A very simple BERT implementation in PyTorch, which only depends on PyTorch itself. Includes pre-trained models, tokenizers, and usage examples.

Coincidentally, the Tokenizer implementation in this project is 6-7x faster than the one in the transformers library!

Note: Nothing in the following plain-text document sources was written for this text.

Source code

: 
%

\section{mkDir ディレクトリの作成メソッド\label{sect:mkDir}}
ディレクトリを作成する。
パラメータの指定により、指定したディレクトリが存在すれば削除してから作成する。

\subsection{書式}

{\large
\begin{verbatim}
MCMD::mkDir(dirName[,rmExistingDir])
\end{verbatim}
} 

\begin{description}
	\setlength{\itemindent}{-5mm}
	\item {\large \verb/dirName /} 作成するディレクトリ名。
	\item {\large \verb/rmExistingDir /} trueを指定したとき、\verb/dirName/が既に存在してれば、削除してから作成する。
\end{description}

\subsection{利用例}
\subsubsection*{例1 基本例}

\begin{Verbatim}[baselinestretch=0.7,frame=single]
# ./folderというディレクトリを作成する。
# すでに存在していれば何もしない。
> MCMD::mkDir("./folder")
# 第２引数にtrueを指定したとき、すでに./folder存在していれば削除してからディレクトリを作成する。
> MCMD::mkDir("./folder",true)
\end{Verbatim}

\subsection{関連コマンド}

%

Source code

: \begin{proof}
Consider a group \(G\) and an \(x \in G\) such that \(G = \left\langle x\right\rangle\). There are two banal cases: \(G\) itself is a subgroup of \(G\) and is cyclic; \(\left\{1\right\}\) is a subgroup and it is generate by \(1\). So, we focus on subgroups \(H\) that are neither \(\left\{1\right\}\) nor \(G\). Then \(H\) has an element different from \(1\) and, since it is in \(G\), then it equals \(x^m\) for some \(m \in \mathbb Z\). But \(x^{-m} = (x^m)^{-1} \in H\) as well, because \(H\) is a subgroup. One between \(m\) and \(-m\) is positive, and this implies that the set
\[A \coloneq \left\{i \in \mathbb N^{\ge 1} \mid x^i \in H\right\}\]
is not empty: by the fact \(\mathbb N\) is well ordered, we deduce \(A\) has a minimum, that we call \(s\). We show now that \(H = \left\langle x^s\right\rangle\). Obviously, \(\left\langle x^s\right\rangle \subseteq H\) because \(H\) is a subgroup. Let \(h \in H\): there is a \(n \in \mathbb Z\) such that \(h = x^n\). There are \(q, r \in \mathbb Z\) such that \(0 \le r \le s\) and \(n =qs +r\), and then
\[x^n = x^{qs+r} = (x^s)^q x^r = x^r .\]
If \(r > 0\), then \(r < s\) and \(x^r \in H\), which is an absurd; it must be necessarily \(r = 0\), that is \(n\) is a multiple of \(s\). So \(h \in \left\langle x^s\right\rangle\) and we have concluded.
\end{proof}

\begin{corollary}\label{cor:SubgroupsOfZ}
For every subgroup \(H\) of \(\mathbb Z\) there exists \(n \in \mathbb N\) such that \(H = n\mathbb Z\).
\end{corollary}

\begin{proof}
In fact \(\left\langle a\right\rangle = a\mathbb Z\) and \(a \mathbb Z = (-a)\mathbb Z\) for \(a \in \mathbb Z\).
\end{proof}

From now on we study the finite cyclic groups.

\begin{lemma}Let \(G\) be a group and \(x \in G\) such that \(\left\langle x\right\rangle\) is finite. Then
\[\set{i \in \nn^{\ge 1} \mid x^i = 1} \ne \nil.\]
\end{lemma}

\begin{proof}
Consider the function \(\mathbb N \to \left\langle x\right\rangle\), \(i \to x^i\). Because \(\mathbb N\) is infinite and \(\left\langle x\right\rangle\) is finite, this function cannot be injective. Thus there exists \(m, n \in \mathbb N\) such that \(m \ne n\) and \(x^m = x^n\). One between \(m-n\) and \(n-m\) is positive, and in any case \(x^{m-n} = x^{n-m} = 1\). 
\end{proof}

There is a lot of unneeded complexity/overhead in transformers, which is why I created this project in the first place.

Install

From PyPI:

pip install simple-bert-pytorch

From source:

pip install "simple-bert-pytorch @ git+ssh://git@github.com/fkodom/simple-bert-pytorch.git"

For contributors:

# Install all dev dependencies (tests etc.)
pip install "simple-bert-pytorch[test] @ git+ssh://git@github.com/fkodom/simple-bert-pytorch.git"

# Setup pre-commit hooks
pre-commit install

Usage

from simple_bert_pytorch.tokenizer import Tokenizer
from simple_bert_pytorch.models.bert import Bert

# You can also load a Tokenizer by passing the `lower_case` argument.  Essentially
# all BERT models use one of 2 vocabularies (cased or uncased).  If you know that
# your model is cased/uncased, this is equivalent to laoding by name.
#     tokenizer = Tokenizer.from_pretrained(lower_case=True)
tokenizer = Tokenizer.from_pretrained("bert-base-uncased")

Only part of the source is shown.